Как сделать Gap Analysis в SQL
Содержание:
Зачем Gap Analysis
«Gaps and Islands» — classic SQL pattern. Найти group consecutive events (islands) и breaks between (gaps). Streaks, missing data, sequential analysis — все это gap analysis.
Gaps and Islands pattern
Key trick: assign group_id используя ROW_NUMBER() difference. Consecutive rows have same diff.
WITH activity AS (
SELECT
user_id,
active_date,
active_date - INTERVAL '1 day' * ROW_NUMBER() OVER (PARTITION BY user_id ORDER BY active_date) AS streak_anchor
FROM user_activity
)
SELECT
user_id,
streak_anchor,
COUNT(*) AS streak_length,
MIN(active_date) AS streak_start,
MAX(active_date) AS streak_end
FROM activity
GROUP BY user_id, streak_anchor
ORDER BY streak_length DESC;active_date - row_number constant для consecutive dates.
Missing dates
Find gaps в date series:
WITH ordered AS (
SELECT
DATE,
LAG(DATE) OVER (ORDER BY DATE) AS prev_date,
DATE - LAG(DATE) OVER (ORDER BY DATE) AS gap_days
FROM daily_metrics
)
SELECT
prev_date AS gap_start,
DATE AS gap_end,
gap_days - 1 AS missing_days
FROM ordered
WHERE gap_days > 1
ORDER BY gap_start;Consecutive active days
Streak per user:
WITH grouped AS (
SELECT
user_id,
active_date,
active_date - INTERVAL '1 day' * ROW_NUMBER() OVER (PARTITION BY user_id ORDER BY active_date) AS group_key
FROM user_activity
),
streaks AS (
SELECT
user_id,
group_key,
COUNT(*) AS streak_length,
MIN(active_date) AS start_date,
MAX(active_date) AS end_date
FROM grouped
GROUP BY user_id, group_key
)
SELECT
user_id,
MAX(streak_length) AS longest_streak,
MAX(streak_length) FILTER (WHERE end_date = CURRENT_DATE - 1) AS current_streak
FROM streaks
GROUP BY user_id
ORDER BY longest_streak DESC;Detect gaps в sequence
Sequential IDs с пропусками:
WITH ordered AS (
SELECT
id,
LAG(id) OVER (ORDER BY id) AS prev_id
FROM events
)
SELECT
prev_id AS missing_after,
id AS missing_before,
id - prev_id - 1 AS missing_count
FROM ordered
WHERE id - prev_id > 1
ORDER BY missing_count DESC;Islands by attribute
Когда user status меняется во времени:
WITH status_changes AS (
SELECT
user_id,
status_date,
status,
LAG(status) OVER (PARTITION BY user_id ORDER BY status_date) AS prev_status,
SUM(CASE
WHEN LAG(status) OVER (PARTITION BY user_id ORDER BY status_date) = status THEN 0
ELSE 1
END) OVER (PARTITION BY user_id ORDER BY status_date) AS island_id
FROM user_status_history
)
SELECT
user_id,
status,
island_id,
MIN(status_date) AS island_start,
MAX(status_date) AS island_end,
COUNT(*) AS island_length_days
FROM status_changes
GROUP BY user_id, status, island_id;Частые ошибки
Ошибка 1. ROW_NUMBER vs RANK. RANK даёт ties same number → broken для consecutive logic. Use ROW_NUMBER.

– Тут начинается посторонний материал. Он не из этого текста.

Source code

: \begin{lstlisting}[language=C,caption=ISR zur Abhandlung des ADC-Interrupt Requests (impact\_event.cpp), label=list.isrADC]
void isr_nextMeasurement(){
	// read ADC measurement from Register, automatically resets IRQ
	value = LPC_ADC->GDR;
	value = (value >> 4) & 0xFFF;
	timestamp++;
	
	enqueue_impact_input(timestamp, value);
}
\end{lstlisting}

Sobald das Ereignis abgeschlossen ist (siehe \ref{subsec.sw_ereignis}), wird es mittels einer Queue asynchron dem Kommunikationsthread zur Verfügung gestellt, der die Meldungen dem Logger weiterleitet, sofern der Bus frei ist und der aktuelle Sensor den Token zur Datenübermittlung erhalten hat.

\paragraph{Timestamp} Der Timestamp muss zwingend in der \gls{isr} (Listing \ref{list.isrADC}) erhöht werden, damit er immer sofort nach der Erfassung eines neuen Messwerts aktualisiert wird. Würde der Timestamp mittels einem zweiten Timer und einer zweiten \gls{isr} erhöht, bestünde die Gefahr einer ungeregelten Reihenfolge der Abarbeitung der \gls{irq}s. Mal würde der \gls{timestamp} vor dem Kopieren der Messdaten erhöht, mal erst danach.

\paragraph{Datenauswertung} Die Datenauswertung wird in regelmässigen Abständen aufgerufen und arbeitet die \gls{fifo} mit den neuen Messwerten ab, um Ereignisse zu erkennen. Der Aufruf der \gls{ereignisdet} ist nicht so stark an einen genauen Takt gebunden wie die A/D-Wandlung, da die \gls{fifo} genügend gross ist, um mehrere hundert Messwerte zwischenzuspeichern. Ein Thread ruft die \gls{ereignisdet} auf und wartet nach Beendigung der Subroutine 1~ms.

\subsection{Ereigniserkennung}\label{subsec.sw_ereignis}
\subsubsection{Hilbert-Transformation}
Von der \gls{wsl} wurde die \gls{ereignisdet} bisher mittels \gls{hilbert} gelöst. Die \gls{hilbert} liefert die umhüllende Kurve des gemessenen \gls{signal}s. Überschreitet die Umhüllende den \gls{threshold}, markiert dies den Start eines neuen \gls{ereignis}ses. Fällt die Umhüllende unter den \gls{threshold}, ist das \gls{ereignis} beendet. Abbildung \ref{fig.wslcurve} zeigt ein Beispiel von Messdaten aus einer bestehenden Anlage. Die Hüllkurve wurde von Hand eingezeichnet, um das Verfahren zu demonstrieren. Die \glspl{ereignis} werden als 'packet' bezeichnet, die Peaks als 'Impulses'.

Ошибка 2. Date type mismatch. date − integer ≠ date − interval. Cast carefully.
Ошибка 3. Missing partition. Forgot PARTITION BY → cross-user contamination.
Ошибка 4. Edge dates. First row LAG = NULL → check.
Ошибка 5. Gap interpretation. 1-day gap vs 7-day gap — different meaning. Threshold.
Связанные темы
- Window functions advanced
- Как посчитать active cohort в SQL
- Как посчитать sessionization в SQL
- Cumulative distinct на собесе DE
FAQ
Gaps and Islands — что это?
Classic SQL pattern. Islands = consecutive sequences. Gaps = breaks between.
ROW_NUMBER vs RANK?
ROW_NUMBER каждой строке unique. RANK дает ties same rank. ROW_NUMBER нужен.
Why date - row_number?
Consecutive dates produce constant value. Trick для grouping.
Sequential IDs или dates?
Same logic. Adjust interval (1 day или 1 unit).
Real use case?
Streaks (Duolingo). Active periods. Missing data alerts. Time-series gaps detection.